Your answer should be every line with the word "服务器连接超时", copied from the data below.
+++ PROVIDED INFORMATION +++
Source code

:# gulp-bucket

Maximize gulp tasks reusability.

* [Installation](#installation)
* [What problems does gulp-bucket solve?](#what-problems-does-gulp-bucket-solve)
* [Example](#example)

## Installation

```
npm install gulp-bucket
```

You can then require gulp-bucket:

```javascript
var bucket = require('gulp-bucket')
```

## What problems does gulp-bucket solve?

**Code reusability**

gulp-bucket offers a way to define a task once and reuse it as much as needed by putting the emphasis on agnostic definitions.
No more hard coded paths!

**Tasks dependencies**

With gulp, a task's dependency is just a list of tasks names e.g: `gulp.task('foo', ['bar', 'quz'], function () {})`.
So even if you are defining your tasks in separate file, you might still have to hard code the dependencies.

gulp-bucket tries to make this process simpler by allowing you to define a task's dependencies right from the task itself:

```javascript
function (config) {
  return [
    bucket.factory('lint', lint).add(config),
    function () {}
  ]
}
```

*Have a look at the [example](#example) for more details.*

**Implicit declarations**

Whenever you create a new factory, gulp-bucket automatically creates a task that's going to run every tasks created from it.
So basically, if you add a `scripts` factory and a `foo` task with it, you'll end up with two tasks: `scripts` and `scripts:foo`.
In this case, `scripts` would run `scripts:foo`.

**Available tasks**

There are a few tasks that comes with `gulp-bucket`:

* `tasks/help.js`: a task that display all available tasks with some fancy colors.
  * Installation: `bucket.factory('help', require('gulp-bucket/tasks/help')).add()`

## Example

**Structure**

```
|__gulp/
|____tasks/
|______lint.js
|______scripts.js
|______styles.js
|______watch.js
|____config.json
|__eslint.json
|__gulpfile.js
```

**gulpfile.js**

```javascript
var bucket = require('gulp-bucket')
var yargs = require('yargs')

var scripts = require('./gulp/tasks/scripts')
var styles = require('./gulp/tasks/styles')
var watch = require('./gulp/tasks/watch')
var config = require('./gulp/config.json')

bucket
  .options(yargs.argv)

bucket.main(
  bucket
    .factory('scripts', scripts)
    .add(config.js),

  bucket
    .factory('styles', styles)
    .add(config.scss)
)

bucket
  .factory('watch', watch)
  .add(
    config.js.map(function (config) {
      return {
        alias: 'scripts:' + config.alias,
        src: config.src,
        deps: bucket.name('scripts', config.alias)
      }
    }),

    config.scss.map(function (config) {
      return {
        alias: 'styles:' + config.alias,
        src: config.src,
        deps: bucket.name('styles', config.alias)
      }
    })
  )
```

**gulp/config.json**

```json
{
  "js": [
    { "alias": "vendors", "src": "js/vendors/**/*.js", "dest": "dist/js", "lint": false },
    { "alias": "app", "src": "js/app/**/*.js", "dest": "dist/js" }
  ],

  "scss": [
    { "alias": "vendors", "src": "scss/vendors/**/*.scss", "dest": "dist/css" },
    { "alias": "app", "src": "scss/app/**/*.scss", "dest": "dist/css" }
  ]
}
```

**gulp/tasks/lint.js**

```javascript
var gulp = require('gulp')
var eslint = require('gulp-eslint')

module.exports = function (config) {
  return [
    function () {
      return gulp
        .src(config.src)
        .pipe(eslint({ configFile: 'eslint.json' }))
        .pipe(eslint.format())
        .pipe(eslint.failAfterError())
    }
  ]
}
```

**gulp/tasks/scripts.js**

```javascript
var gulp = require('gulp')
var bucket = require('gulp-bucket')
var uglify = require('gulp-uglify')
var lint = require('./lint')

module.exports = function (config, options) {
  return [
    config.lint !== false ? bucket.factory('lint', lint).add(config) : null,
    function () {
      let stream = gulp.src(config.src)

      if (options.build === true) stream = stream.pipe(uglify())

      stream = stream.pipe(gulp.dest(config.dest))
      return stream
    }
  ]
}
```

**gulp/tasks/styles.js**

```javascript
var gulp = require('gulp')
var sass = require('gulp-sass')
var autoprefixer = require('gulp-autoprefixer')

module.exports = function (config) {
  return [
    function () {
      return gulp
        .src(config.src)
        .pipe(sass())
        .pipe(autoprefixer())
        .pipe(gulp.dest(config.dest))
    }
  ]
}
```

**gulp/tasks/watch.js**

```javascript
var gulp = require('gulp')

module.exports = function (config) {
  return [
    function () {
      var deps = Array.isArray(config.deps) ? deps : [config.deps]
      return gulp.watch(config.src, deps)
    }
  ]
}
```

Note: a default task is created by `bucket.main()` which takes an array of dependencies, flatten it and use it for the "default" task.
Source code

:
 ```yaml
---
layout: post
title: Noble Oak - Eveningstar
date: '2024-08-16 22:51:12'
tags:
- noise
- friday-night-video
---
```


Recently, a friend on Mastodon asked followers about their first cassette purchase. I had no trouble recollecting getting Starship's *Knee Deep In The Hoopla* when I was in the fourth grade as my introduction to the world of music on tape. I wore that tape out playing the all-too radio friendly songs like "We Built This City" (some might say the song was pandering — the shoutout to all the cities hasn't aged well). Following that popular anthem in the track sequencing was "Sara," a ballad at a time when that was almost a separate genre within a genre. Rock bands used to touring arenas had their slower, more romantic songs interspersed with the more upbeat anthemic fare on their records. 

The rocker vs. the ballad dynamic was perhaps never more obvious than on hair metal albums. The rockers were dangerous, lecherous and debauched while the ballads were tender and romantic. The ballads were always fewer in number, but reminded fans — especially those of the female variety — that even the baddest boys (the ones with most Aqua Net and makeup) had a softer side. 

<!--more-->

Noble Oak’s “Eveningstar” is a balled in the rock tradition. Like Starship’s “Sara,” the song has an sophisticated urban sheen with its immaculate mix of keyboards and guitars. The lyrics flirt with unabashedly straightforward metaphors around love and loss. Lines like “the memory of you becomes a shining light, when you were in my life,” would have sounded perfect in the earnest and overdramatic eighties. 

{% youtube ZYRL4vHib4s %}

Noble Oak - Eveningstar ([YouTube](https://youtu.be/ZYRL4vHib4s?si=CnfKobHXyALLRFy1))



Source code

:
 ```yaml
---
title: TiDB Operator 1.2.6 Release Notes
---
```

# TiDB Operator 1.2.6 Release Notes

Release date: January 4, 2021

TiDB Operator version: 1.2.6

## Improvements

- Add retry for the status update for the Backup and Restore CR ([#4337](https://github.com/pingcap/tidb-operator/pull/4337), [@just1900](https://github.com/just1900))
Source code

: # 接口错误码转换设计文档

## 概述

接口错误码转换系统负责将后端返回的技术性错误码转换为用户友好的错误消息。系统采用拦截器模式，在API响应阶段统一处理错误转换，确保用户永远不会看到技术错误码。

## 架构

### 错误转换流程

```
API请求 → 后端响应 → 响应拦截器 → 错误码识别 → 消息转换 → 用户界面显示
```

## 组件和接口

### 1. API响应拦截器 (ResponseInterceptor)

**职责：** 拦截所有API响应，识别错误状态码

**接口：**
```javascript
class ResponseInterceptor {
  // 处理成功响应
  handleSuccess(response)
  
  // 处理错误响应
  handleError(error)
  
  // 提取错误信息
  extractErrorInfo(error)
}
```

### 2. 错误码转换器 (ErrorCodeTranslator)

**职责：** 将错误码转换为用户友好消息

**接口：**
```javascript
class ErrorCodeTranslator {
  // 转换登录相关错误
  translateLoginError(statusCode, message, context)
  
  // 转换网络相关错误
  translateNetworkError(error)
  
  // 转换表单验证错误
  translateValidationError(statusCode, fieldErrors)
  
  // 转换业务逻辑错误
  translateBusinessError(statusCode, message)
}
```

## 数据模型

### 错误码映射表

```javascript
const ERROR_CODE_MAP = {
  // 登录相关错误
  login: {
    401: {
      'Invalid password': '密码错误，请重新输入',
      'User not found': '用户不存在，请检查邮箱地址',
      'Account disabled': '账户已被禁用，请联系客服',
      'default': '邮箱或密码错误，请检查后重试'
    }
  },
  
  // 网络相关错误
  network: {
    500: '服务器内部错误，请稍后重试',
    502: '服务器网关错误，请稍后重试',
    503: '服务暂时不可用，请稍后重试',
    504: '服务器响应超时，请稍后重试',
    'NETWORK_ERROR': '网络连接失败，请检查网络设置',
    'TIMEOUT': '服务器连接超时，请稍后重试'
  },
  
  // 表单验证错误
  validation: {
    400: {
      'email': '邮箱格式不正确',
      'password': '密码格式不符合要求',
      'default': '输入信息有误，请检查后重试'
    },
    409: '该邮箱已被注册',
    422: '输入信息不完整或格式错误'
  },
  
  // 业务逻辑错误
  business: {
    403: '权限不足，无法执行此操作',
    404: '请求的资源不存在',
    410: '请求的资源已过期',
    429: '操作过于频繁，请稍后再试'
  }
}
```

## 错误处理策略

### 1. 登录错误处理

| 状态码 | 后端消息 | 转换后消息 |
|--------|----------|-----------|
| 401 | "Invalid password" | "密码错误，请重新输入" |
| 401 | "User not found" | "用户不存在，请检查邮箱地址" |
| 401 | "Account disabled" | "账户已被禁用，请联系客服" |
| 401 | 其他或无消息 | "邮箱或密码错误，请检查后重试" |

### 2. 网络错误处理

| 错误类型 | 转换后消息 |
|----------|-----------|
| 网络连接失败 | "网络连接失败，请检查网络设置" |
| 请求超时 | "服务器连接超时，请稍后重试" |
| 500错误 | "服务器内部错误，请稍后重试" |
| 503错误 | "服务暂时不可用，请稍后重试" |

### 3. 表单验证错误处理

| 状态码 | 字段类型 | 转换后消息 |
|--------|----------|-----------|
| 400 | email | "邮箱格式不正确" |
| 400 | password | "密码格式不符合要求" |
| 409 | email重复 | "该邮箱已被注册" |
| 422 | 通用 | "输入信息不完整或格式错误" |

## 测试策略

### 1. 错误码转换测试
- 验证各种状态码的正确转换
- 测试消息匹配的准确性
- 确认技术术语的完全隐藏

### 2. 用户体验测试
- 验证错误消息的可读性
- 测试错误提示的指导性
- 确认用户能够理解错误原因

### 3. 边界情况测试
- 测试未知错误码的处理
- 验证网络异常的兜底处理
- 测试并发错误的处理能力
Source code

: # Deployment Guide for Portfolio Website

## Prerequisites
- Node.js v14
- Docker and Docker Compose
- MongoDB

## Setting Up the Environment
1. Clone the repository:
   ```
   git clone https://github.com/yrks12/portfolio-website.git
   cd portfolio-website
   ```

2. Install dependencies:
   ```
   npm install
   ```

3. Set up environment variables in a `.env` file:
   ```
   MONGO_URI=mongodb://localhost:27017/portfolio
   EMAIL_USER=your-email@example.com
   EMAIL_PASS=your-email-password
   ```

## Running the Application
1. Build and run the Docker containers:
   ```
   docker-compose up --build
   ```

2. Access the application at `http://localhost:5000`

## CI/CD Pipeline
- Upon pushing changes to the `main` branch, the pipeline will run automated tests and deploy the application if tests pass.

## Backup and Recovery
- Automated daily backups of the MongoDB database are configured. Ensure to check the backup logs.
+++
ANSWER FOR THIS EXERCISE
    'TIMEOUT': '服务器连接超时，请稍后重试'
| 请求超时 | "服务器连接超时，请稍后重试" |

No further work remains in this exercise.